GIVEN RECORDS -

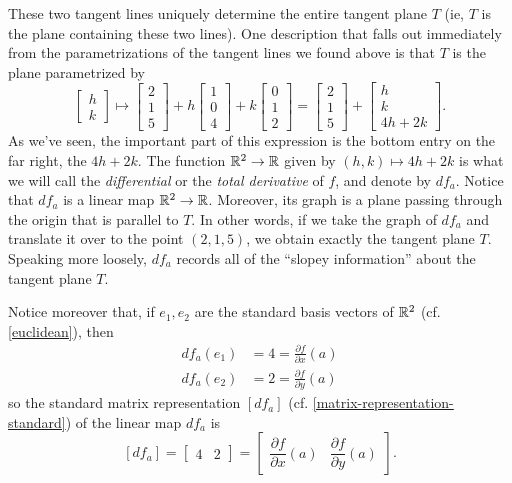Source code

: These two tangent lines uniquely determine the entire tangent plane $T$ (ie, $T$ is the plane containing these two lines). One description that falls out immediately from the parametrizations of the tangent lines we found above is that $T$ is the plane parametrized by
\[ \begin{bmatrix} h \\ k \end{bmatrix} \mapsto \begin{bmatrix} 2 \\ 1 \\ 5 \end{bmatrix} + h \begin{bmatrix} 1 \\ 0 \\ 4 \end{bmatrix} + k \begin{bmatrix} 0 \\ 1 \\ 2 \end{bmatrix} = \begin{bmatrix} 2 \\ 1 \\ 5 \end{bmatrix} + \begin{bmatrix} h \\ k \\ 4h + 2k \end{bmatrix}. \]
As we've seen, the important part of this expression is the bottom entry on the far right, the $4h + 2k$. The function $\mathbb{R}^2 \to \mathbb{R}$ given by $(h, k)  \mapsto 4h + 2k$ is what we will call the \emph{differential} or the \emph{total derivative} of $f$, and denote by $df_a$. Notice that $df_a$ is a linear map $\mathbb{R}^2 \to \mathbb{R}$. Moreover, its graph is a plane passing through the origin that is parallel to $T$. In other words, if we take the graph of $df_a$ and translate it over to the point $(2,1,5)$, we obtain exactly the tangent plane $T$. Speaking more loosely, $df_a$ records all of the ``slopey information'' about the tangent plane $T$. 

Notice moreover that, if $e_1, e_2$ are the standard basis vectors of $\mathbb{R}^2$ (cf. \cref{euclidean}), then
\[ \begin{aligned} df_a(e_1) &= 4 = \frac{\partial f}{\partial x}(a) \\
df_a(e_2) &= 2 = \frac{\partial f}{\partial y}(a) \end{aligned} \]
so the standard matrix representation $[df_a]$ (cf. \cref{matrix-representation-standard}) of the linear map $df_a$ is \begin{equation} \label{jacobian-matrix-example} [df_a] = \begin{bmatrix} 4 & 2 \end{bmatrix} = \begin{bmatrix} \dfrac{\partial f}{\partial x}(a) & \dfrac{\partial f}{\partial y}(a) \end{bmatrix}. \end{equation}

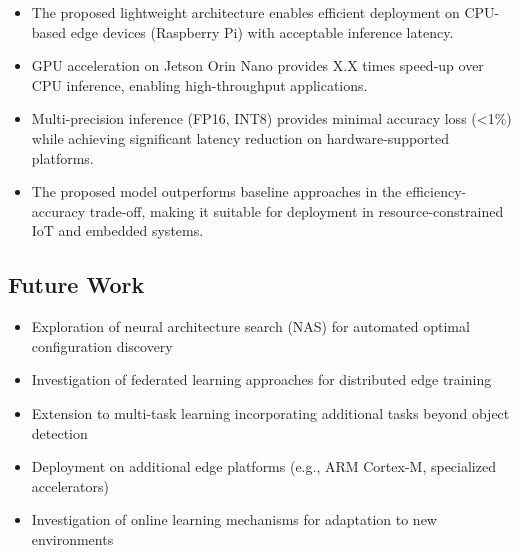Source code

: \documentclass[11pt,a4paper]{article}
\begin{document}
\begin{itemize}
    \item The proposed lightweight architecture enables efficient deployment on CPU-based edge devices 
    (Raspberry Pi) with acceptable inference latency.
    
    \item GPU acceleration on Jetson Orin Nano provides X.X times speed-up over CPU inference, 
    enabling high-throughput applications.
    
    \item Multi-precision inference (FP16, INT8) provides minimal accuracy loss (<1\%) while achieving 
    significant latency reduction on hardware-supported platforms.
    
    \item The proposed model outperforms baseline approaches in the efficiency-accuracy trade-off, 
    making it suitable for deployment in resource-constrained IoT and embedded systems.
\end{itemize}

\subsection{Future Work}

\begin{itemize}
    \item Exploration of neural architecture search (NAS) for automated optimal configuration discovery
    \item Investigation of federated learning approaches for distributed edge training
    \item Extension to multi-task learning incorporating additional tasks beyond object detection
    \item Deployment on additional edge platforms (e.g., ARM Cortex-M, specialized accelerators)
    \item Investigation of online learning mechanisms for adaptation to new environments
\end{itemize}

\newpage

\end{document}
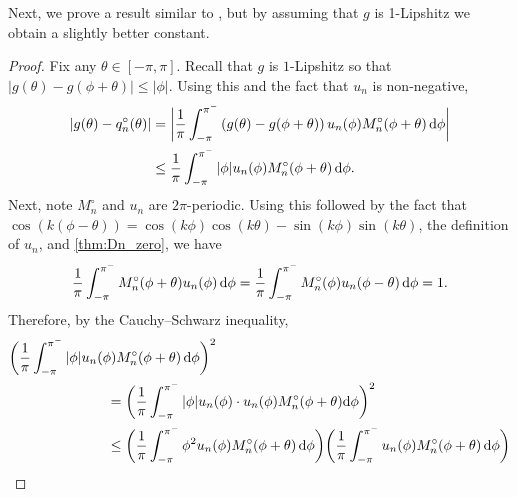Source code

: Next, we prove a result similar to \cite[Lemma 1.7]{rivlin_81}, but by assuming that \( g \) is 1-Lipshitz we obtain a slightly better constant.


\begin{proof}
    Fix any \( \theta \in [-\pi,\pi] \).
    Recall that \( g \) is \( 1 \)-Lipshitz so that \( |g(\theta) - g(\phi+\theta)| \leq |\phi| \).
    Using this and the fact that \( u_n \) is non-negative,
    \begin{align*}
        |g(\theta) - q_n^\circ(\theta)|
        &= \bigg| \frac{1}{\pi} \int_{-\pi}^{\pi^-} \left( g(\theta) - g(\phi+\theta) \right)u_n(\phi) M_n^\circ(\phi+\theta) \,\textup{d}\phi \bigg|
        \\&\leq \frac{1}{\pi} \int_{-\pi}^{\pi^-} |\phi| u_n(\phi) M_n^\circ(\phi+\theta) \,\textup{d}\phi .
    \end{align*}
    Next, note \( M_n^\circ \) and \( u_n \) are \( 2\pi \)-periodic.
    Using this followed by the fact that \( \cos(k(\phi-\theta)) = \cos(k\phi) \cos(k\theta) - \sin(k\phi)\sin(k\theta) \), the definition of \( u_n \), and \cref{thm:Dn_zero}, we have
    \begin{equation*}
        \frac{1}{\pi} \int_{-\pi}^{\pi^-} M_n^\circ(\phi+\theta) u_n(\phi) \,\textup{d}\phi 
        = \frac{1}{\pi} \int_{-\pi}^{\pi^-} M_n^\circ(\phi) u_n(\phi-\theta) \,\textup{d}\phi 
        = 1.
    \end{equation*}
    Therefore, by the Cauchy--Schwarz inequality, 
    \begin{align*}
        \hspace{7em}&\hspace{-7em}\bigg(\frac{1}{\pi} \int_{-\pi}^{\pi^-} |\phi| u_n(\phi) M_n^\circ(\phi+\theta) \,\d\phi \bigg)^2 
        \\&=\bigg(\frac{1}{\pi} \int_{-\pi}^{\pi^-} |\phi| u_n(\phi) \cdot u_n(\phi) M_n^\circ(\phi+\theta)  \d\phi \bigg)^2
        \\&\leq \bigg( \frac{1}{\pi} \int_{-\pi}^{\pi^-} \phi^2 u_n(\phi) M_n^\circ(\phi+\theta) \,\d\phi \bigg)
        \bigg( \frac{1}{\pi} \int_{-\pi}^{\pi^-} u_n(\phi) M_n^\circ(\phi+\theta) \,\d\phi \bigg)

\end{align*}
\end{proof}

WHAT TO PRODUCE - From the data above, gather every line that includes the word "latency".

SOLUTION TO THIS TASK -
    (Raspberry Pi) with acceptable inference latency.
    significant latency reduction on hardware-supported platforms.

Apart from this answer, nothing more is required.